§ **Given entries**:
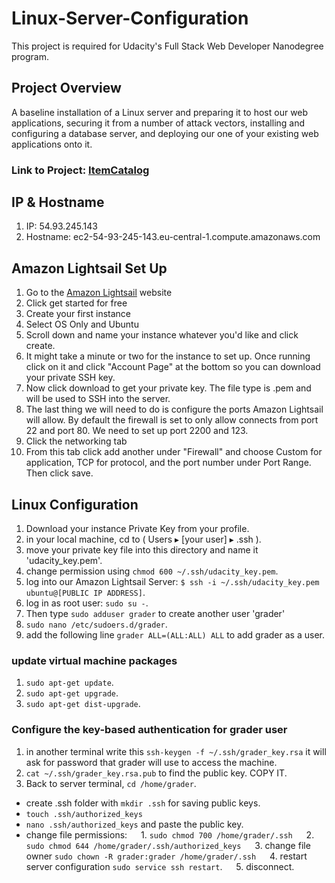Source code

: # Linux-Server-Configuration
This project is required for Udacity's Full Stack Web Developer Nanodegree program.

## Project Overview
A baseline installation of a Linux server and preparing it to host our web applications, securing it from a number of attack vectors, installing and configuring a database server, and deploying our one of your existing web applications onto it.

### Link to Project: [ItemCatalog](http://54.93.245.143.xip.io/)

## IP & Hostname
1. IP: 54.93.245.143 
2. Hostname: ec2-54-93-245-143.eu-central-1.compute.amazonaws.com

## Amazon Lightsail Set Up
1. Go to the [Amazon Lightsail](https://lightsail.aws.amazon.com/) website
2. Click get started for free
3. Create your first instance
4. Select OS Only and Ubuntu 
5. Scroll down and name your instance whatever you'd like and click create.
6. It might take a minute or two for the instance to set up. Once running click on it and click "Account Page" at the bottom so you can download your private SSH key. 
7. Now click download to get your private key. The file type is .pem and will be used to SSH into the server.
8. The last thing we will need to do is configure the ports Amazon Lightsail will allow. By default the firewall is set to only allow connects from port 22 and port 80. We need to set up port 2200 and 123.
9. Click the networking tab 
10. From this tab click add another under "Firewall" and choose Custom for application, TCP for protocol, and the port number under Port Range. Then click save. 
## Linux Configuration
1. Download your instance Private Key from your profile.
2. in your local machine, cd to ( Users⁩ ▸ [your user] ▸ .ssh ).
3. move your private key file into this directory and name it 'udacity_key.pem'.
4. change permission using `chmod 600 ~/.ssh/udacity_key.pem`.
5. log into our Amazon Lightsail Server: `$ ssh -i ~/.ssh/udacity_key.pem ubuntu@[PUBLIC IP ADDRESS]`.
6. log in as root user: `sudo su -`.
7. Then type `sudo adduser grader` to create another user 'grader' 
8. `sudo nano /etc/sudoers.d/grader`.
9. add the following line `grader ALL=(ALL:ALL) ALL` to add grader as a user.
### update virtual machine packages
1. `sudo apt-get update`.
2. `sudo apt-get upgrade`.
3. `sudo apt-get dist-upgrade`.
### Configure the key-based authentication for grader user
1. in another terminal write this `ssh-keygen -f ~/.ssh/grader_key.rsa` it will ask for password that grader will use to access the machine.
2. `cat ~/.ssh/grader_key.rsa.pub` to find the public key. COPY IT.
3. Back to server terminal, `cd /home/grader`.
* create .ssh folder with `mkdir .ssh` for saving public keys.
* `touch .ssh/authorized_keys`
* `nano .ssh/authorized_keys` and paste the public key.
* change file permissions:
&emsp; 1. `sudo chmod 700 /home/grader/.ssh`
&emsp; 2. `sudo chmod 644 /home/grader/.ssh/authorized_keys`
&emsp; 3. change file owner `sudo chown -R grader:grader /home/grader/.ssh`
&emsp; 4. restart server configuration `sudo service ssh restart`.
&emsp; 5. disconnect.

§ **Goal of the exercise**:
Begin with the line that has "### Configure the" in the listing above and end after the line that has "3. change file"; output those lines exactly.

§ **Written reply**:
### Configure the key-based authentication for grader user
1. in another terminal write this `ssh-keygen -f ~/.ssh/grader_key.rsa` it will ask for password that grader will use to access the machine.
2. `cat ~/.ssh/grader_key.rsa.pub` to find the public key. COPY IT.
3. Back to server terminal, `cd /home/grader`.
* create .ssh folder with `mkdir .ssh` for saving public keys.
* `touch .ssh/authorized_keys`
* `nano .ssh/authorized_keys` and paste the public key.
* change file permissions:
&emsp; 1. `sudo chmod 700 /home/grader/.ssh`
&emsp; 2. `sudo chmod 644 /home/grader/.ssh/authorized_keys`
&emsp; 3. change file owner `sudo chown -R grader:grader /home/grader/.ssh`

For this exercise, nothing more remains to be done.